GISLAINE APARECIDA DA SILVA MARTINS (lojista) - Londrina


Pombos de Londrina

Foi publicada no dia 31/8 na Folha de S.Paulo nota informando que o Ibama autorizou a captura e abate das pombas Zenaida auriculata em 65 cidades do Paraná durante o mês de setembro. Não há limite de quantidade de aves a serem abatidas. A captura deverá ser feita, apenas, por armadilhas e mediante cadastro - de quem, do captor ou das pombas? Londrina também está enquadrada nesta autorização? Se está, a solicitação já deve ter sido feita há bastante tempo, pois sabemos que estas decisões governamentais demoram a ser tomadas. Se a solicitação já existia, por que toda a mobilização popular, quando simplesmente se aguardava uma posição do órgão competente para que fosse cumprida? Ou será que toda essa movimentação, que agora me parece inócua, tinha outra finalidade, como desviar o foco de discussão de outros assuntos mais polêmicos, como a quase total inexistência de administração municipal na cidade?

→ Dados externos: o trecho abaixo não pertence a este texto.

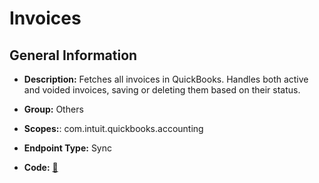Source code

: # Invoices

## General Information

- **Description:** Fetches all invoices in QuickBooks. Handles both active and voided invoices, saving or deleting them based on their status.

- **Group:** Others
- **Scopes:**: com.intuit.quickbooks.accounting
- **Endpoint Type:** Sync
- **Code:** [🔗](https://github.com/NangoHQ/integration-templates/tree/main/integrations/quickbooks-sandbox/syncs/invoices.ts)
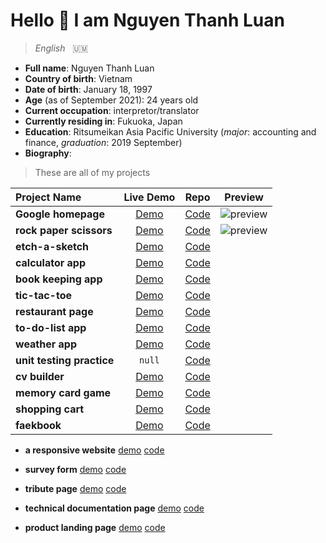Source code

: # Hello 👋 I am Nguyen Thanh Luan

> *English*&nbsp; &nbsp;:us_outlying_islands:
- **Full name**: Nguyen Thanh Luan
- **Country of birth**: Vietnam
- **Date of birth**: January 18, 1997 
- **Age** (as of September 2021): 24 years old
- **Current occupation**: interpretor/translator
- **Currently residing in**: Fukuoka, Japan 
- **Education**: Ritsumeikan Asia Pacific University (*major*: accounting and finance, *graduation*: 2019 September)
- **Biography**: 

> These are all of my projects

| **Project Name** |  **Live Demo** | **Repo** | **Preview** | 
|:---|:---:|:---:|:---:|
| **Google homepage** | [Demo](https://thanh-luan-nguyen.github.io/google-homepage) | [Code](https://github.com/thanh-luan-nguyen/google-homepage)|![preview](https://github.com/thanh-luan-nguyen/thanh-luan-nguyen/blob/main/project_preview_gifs/Google%20Homepage.gif)|  |
| **rock paper scissors** | [Demo](https://thanh-luan-nguyen.github.io/rock-paper-scissors) | [Code](https://github.com/thanh-luan-nguyen/rock-paper-scissors) |![preview](https://github.com/thanh-luan-nguyen/thanh-luan-nguyen/blob/main/project_preview_gifs/Rock%20Paper%20Scissors.gif)
| **etch-a-sketch** |  [Demo](https://thanh-luan-nguyen.github.io/etch-a-sketch) | [Code](https://github.com/thanh-luan-nguyen/etch-a-sketch) |
| **calculator app**  | [Demo](https://thanh-luan-nguyen.github.io/calculator-app) | [Code](https://github.com/thanh-luan-nguyen/calculator-app) |
| **book keeping app** | [Demo](https://thanh-luan-nguyen.github.io/book-keeping-app) | [Code](https://github.com/thanh-luan-nguyen/book-keeping-app) |
| **tic-tac-toe** |  [Demo](https://thanh-luan-nguyen.github.io/tic-tac-toe) | [Code](https://github.com/thanh-luan-nguyen/tic-tac-toe) |
| **restaurant page** | [Demo](https://thanh-luan-nguyen.github.io/restaurant-page) | [Code](https://github.com/thanh-luan-nguyen/restaurant-page) |
| **to-do-list app** |  [Demo](https://thanh-luan-nguyen.github.io/to-do-list) | [Code](https://github.com/thanh-luan-nguyen/to-do-list) |
| **weather app** |  [Demo](https://thanh-luan-nguyen.github.io/weather-app) | [Code](https://github.com/thanh-luan-nguyen/weather-app) |
| **unit testing practice** | `null` | [Code](https://github.com/thanh-luan-nguyen/testing-practice) |
| **cv builder** | [Demo](https://thanh-luan-nguyen.github.io/cv-builder) | [Code](https://github.com/thanh-luan-nguyen/cv-builder) |
| **memory card game** | [Demo](https://thanh-luan-nguyen.github.io/memory-card-game) | [Code](https://github.com/thanh-luan-nguyen/memory-card-game) |
| **shopping cart** | [Demo](https://thanh-luan-nguyen.github.io/shopping-cart) | [Code](https://github.com/thanh-luan-nguyen/shopping-cart) |
| **faekbook** | [Demo](https://thanh-luan-nguyen.github.io/*) | [Code](https://github.com/thanh-luan-nguyen/*) |

- **a responsive website** [demo](https://nguyen-thanh-luan-github.github.io/a-responsive-website-github.io/) [code](https://github.com/NGUYEN-THANH-LUAN-github/a-responsive-website-github.io)

- **survey form** [demo](https://nguyen-thanh-luan-github.github.io/survey-form.github.io/) [code](https://github.com/NGUYEN-THANH-LUAN-github/survey-form.github.io)

- **tribute page** [demo](https://nguyen-thanh-luan-github.github.io/tribute-page.github.io/) [code](https://github.com/NGUYEN-THANH-LUAN-github/tribute-page.github.io)

- **technical documentation page** [demo](https://nguyen-thanh-luan-github.github.io/technical-documentation-page.github.io/) [code](https://github.com/NGUYEN-THANH-LUAN-github/technical-documentation-page.github.io)

- **product landing page** [demo](https://nguyen-thanh-luan-github.github.io/product-landing-page.github.io/) [code](https://github.com/NGUYEN-THANH-LUAN-github/product-landing-page.github.io)

<!--
- 🔭 I’m currently working on ...
- 🌱 I’m currently learning ...
- 👯 I’m looking to collaborate on ...
- 🤔 I’m looking for help with ...
- 💬 Ask me about ...
- 📫 How to reach me: ...
- 😄 Pronouns: ...
- ⚡ Fun fact: ...
-->
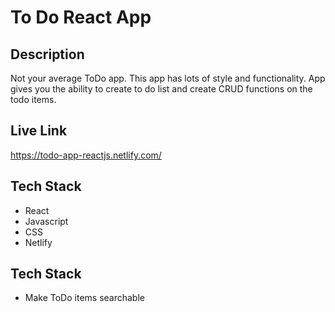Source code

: # To Do React App

## Description
Not your average ToDo app.  This app has lots of style and functionality.  App gives you the ability to create to do list and create CRUD functions on the todo items. 

## Live Link
https://todo-app-reactjs.netlify.com/

## Tech Stack
* React
* Javascript
* CSS
* Netlify

## Tech Stack
* Make ToDo items searchable
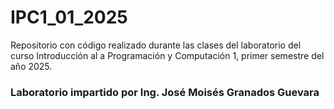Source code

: # IPC1_01_2025
Repositorio con código realizado durante las clases del laboratorio del curso Introducción al a Programación y Computación 1, primer semestre del año 2025.
### Laboratorio impartido por Ing. José Moisés Granados Guevara
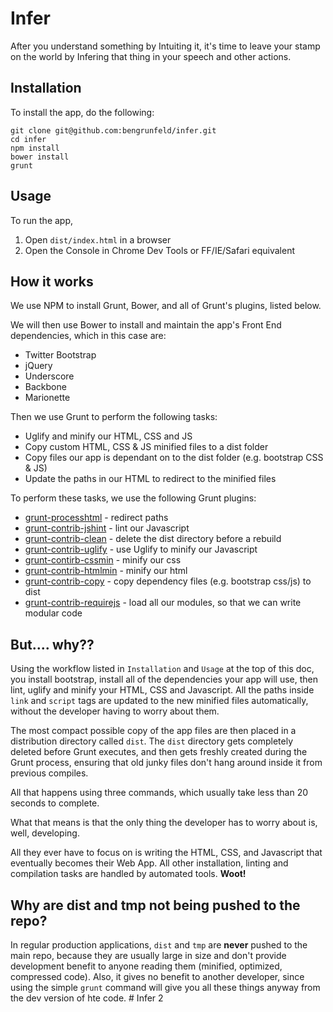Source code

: # Infer

After you understand something by Intuiting it, it's time to leave your stamp on the world by Infering that thing in your speech and other actions.

## Installation

To install the app, do the following:

    git clone git@github.com:bengrunfeld/infer.git
    cd infer
    npm install
    bower install
    grunt

## Usage

To run the app, 

1. Open `dist/index.html` in a browser
2. Open the Console in Chrome Dev Tools or FF/IE/Safari equivalent  

## How it works

We use NPM to install Grunt, Bower, and all of Grunt's plugins, listed below.

We will then use Bower to install and maintain the app's Front End dependencies, which in this case are:

* Twitter Bootstrap
* jQuery
* Underscore
* Backbone
* Marionette

Then we use Grunt to perform the following tasks:

* Uglify and minify our HTML, CSS and JS
* Copy custom HTML, CSS & JS minified files to a dist folder
* Copy files our app is dependant on to the dist folder (e.g. bootstrap CSS & JS)
* Update the paths in our HTML to redirect to the minified files

To perform these tasks, we use the following Grunt plugins:

* [grunt-processhtml](https://www.npmjs.com/package/grunt-processhtml) - redirect paths
* [grunt-contrib-jshint](https://www.npmjs.com/package/grunt-contrib-jshint) - lint our Javascript
* [grunt-contrib-clean](https://www.npmjs.com/package/grunt-contrib-clean) - delete the dist directory before a rebuild
* [grunt-contrib-uglify](https://www.npmjs.com/package/grunt-contrib-uglify) - use Uglify to minify our Javascript
* [grunt-contirb-cssmin](https://www.npmjs.com/package/grunt-contrib-cssmin) - minify our css
* [grunt-contrib-htmlmin](https://www.npmjs.com/package/grunt-contrib-htmlmin) - minify our html
* [grunt-contrib-copy](https://www.npmjs.com/package/grunt-contrib-copy) - copy dependency files (e.g. bootstrap css/js) to dist
* [grunt-contrib-requirejs](https://www.npmjs.com/package/grunt-contrib-requirejs) - load all our modules, so that we can write modular code

## But.... why??

Using the workflow listed in `Installation` and `Usage` at the top of this doc, you install bootstrap, install all of the dependencies your app will use, then lint, uglify and minify your HTML, CSS and Javascript. All the paths inside `link` and `script` tags are updated to the new minified files automatically, without the developer having to worry about them. 

The most compact possible copy of the app files are then placed in a distribution directory called `dist`. The `dist` directory gets completely deleted before Grunt executes, and then gets freshly created during the Grunt process, ensuring that old junky files don't hang around inside it from previous compiles. 
 
All that happens using three commands, which usually take less than 20 seconds to complete.

What that means is that the only thing the developer has to worry about is, well, developing. 

All they ever have to focus on is writing the HTML, CSS, and Javascript that eventually becomes their Web App. All other installation, linting and compilation tasks are handled by automated tools. **Woot!** 

## Why are dist and tmp not being pushed to the repo?

In regular production applications, `dist` and `tmp` are **never** pushed to the main repo, because they are usually large in size and don't provide development benefit to anyone reading them (minified, optimized, compressed code). Also, it gives no benefit to another developer, since using the simple `grunt` command will give you all these things anyway from the dev version of hte code. # Infer 2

NINA GRAÇA DE OLIVEIRA CARDOSO (psicóloga) - Londrina


Sonho interrompido

É com muita tristeza e revolta que os estudantes de Direito da Unopar, campus Arapongas, vêem mais um conceituado coordenador do curso deixar o cargo. Motivos? Não podem trazer ou expor projetos, sonhos e/ou melhorias para o curso, devendo apenas acatar as ordens. Segunda-feira, os estudantes de Direito fizeram uma manifestação para tentar demonstrar que o problema não está nos coordenadores. Em nome de todos os estudantes de Direito, gostaria de parabenizar o magnífico trabalho realizado pelo professor e coordenador Vitor Hugo Nicastro Honesko que ao ver seus planos, projetos e sonhos sempre serem interrompidos ou frustrados optou por pedir demissão.